Downloading articles from multiple urls with newsp

2019-05-30 18:26发布

问题:

I've been trying to extract mulitple articles from a webpage (zeit online, german newspaper), for which I have a list of urls I want to download articles from, so I do not need to crawl the page for urls.

The newspaper package for python does an awesome job for parsing the content of a single page. What I would need to do ist automatically change the urls, until all the articles are downloaded. I do unfortunately have limited coding knowledge and haven't found a way to do that. I'd be very grateful if anyone could help me.
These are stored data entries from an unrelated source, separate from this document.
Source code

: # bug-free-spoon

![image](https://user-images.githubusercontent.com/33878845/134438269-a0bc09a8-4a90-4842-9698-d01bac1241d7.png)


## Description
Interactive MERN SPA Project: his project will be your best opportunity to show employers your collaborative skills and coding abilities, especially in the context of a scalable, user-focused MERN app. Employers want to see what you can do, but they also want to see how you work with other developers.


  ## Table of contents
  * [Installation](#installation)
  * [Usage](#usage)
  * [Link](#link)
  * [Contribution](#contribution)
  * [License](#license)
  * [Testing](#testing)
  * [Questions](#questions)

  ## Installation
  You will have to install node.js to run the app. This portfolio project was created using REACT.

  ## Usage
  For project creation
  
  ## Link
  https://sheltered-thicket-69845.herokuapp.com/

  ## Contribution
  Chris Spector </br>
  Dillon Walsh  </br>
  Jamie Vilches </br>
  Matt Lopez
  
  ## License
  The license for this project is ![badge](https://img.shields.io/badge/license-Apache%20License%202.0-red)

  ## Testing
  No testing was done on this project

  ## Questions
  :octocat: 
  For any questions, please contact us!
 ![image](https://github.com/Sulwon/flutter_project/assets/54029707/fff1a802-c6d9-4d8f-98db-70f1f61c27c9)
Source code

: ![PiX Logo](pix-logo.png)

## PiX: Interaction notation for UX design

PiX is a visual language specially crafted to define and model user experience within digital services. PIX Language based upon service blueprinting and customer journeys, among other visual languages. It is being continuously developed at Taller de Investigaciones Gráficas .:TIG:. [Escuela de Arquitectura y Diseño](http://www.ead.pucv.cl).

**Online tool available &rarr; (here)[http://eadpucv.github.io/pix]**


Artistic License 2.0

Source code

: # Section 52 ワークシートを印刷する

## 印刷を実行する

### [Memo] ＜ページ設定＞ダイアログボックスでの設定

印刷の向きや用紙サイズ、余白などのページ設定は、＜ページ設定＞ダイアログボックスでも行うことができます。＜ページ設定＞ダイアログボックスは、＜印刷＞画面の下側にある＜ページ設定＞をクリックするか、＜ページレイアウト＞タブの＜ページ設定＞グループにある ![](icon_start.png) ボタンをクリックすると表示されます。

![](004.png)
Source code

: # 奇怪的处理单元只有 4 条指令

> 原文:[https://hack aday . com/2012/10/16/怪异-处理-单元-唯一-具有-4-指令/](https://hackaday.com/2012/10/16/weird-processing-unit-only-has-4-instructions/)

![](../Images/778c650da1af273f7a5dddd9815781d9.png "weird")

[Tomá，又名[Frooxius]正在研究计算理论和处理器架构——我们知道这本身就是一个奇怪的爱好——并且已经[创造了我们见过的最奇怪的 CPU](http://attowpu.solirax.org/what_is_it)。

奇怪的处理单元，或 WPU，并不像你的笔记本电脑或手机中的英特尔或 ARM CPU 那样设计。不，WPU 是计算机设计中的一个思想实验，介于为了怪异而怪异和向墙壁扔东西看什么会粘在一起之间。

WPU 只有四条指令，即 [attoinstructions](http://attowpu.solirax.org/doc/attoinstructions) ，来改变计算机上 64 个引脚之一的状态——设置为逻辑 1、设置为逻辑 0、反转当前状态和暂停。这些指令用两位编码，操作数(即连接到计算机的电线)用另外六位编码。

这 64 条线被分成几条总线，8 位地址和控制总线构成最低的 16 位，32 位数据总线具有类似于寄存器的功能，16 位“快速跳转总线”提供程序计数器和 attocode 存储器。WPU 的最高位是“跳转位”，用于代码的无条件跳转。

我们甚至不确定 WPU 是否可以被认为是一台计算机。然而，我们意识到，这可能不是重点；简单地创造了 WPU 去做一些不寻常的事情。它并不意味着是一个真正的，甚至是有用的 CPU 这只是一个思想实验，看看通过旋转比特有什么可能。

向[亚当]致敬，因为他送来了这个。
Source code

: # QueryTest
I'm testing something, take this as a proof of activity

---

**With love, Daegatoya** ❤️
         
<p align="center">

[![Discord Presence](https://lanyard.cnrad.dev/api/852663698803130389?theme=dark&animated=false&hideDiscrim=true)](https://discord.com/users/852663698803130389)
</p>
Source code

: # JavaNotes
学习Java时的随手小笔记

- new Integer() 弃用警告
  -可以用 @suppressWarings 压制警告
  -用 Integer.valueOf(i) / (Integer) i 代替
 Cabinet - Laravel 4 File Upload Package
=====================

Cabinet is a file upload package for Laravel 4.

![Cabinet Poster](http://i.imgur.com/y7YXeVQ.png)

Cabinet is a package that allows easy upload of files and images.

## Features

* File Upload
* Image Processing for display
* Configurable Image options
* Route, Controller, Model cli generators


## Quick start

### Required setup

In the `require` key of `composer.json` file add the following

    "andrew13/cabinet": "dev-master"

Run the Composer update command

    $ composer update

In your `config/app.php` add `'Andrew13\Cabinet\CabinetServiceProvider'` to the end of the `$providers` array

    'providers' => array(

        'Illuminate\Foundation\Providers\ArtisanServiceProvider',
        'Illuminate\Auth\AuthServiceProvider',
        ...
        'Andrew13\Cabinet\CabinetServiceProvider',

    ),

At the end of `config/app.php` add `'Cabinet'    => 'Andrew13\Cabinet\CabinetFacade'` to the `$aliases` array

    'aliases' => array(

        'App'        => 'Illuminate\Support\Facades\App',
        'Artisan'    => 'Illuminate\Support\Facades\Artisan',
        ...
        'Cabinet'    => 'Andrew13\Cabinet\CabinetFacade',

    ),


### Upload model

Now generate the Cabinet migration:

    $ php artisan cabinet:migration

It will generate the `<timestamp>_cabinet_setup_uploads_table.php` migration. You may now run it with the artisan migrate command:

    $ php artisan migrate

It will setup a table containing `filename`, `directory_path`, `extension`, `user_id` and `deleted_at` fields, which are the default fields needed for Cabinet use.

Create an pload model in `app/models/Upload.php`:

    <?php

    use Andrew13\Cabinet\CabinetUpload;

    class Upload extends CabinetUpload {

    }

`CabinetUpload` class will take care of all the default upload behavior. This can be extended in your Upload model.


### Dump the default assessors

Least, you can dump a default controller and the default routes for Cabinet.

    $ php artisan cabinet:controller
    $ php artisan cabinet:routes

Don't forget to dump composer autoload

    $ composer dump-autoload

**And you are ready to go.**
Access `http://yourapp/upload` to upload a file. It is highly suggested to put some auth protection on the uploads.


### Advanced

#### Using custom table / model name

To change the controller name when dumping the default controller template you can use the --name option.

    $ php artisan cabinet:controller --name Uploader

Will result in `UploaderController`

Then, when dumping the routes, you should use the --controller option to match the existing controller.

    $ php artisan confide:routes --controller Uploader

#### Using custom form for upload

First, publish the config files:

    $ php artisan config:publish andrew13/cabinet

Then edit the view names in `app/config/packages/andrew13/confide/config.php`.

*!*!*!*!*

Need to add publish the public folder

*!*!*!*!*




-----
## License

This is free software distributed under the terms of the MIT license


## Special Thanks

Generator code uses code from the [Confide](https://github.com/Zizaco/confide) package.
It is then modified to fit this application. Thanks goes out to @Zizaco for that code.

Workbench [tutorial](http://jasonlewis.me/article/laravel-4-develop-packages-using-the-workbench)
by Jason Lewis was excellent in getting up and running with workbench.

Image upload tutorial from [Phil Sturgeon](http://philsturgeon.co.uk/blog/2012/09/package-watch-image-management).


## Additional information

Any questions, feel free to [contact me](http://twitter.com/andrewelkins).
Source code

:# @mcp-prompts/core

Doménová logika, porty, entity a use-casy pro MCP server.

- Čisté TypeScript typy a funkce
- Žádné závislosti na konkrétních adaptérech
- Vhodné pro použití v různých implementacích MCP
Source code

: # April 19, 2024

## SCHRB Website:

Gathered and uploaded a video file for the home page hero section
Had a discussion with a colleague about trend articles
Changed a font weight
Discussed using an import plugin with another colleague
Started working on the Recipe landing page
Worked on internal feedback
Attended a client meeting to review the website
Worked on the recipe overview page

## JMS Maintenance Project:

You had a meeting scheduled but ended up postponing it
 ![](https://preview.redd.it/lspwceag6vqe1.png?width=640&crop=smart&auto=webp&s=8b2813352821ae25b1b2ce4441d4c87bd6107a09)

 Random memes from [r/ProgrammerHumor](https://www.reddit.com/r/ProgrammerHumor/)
One of the things I tried was the following:

import newspaper
from newspaper import Article

lista = ['url','url']


for list in lista:

 first_article = Article(url="%s", language='de') % list

 first_article.download()

 first_article.parse()

 print(first_article.text)

it returned the following error: unsupported operand type for %:'article' and 'str'

This seems to do the job, although I'd expect there to be an easier way involving less apples and bananas.

#!/usr/bin/env python
# -*- coding: utf-8 -*-

import newspaper
from newspaper import Article

lista = ['http://www.zeit.de/1946/01/unsere-aufgabe', 'http://www.zeit.de/1946/04/amerika-baut-auf', 'http://www.zeit.de/1946/04/bedingung', 'http://www.zeit.de/1946/04/bodenrecht']

apple = 0
banana = lista[apple]


while apple <4 :

 first_article = Article(url= banana , language='de') 

 first_article.download()

 first_article.parse()

 print(first_article.text).encode('cp850', errors='replace')

 apple += 1
 banana = lista[apple]

回答1:

You get the exception

it returned the following error: unsupported operand type for %:'article' and 'str'

because you are populating the wrong variable and on line 9 you should have:

first_article = Article(url="%s" % list, language='de')

and here's the full code:

import newspaper
from newspaper import Article

lista = ['url','url']


for list in lista:

   first_article = Article(url="%s" % list, language='de')

   first_article.download()

   first_article.parse()

   print(first_article.text)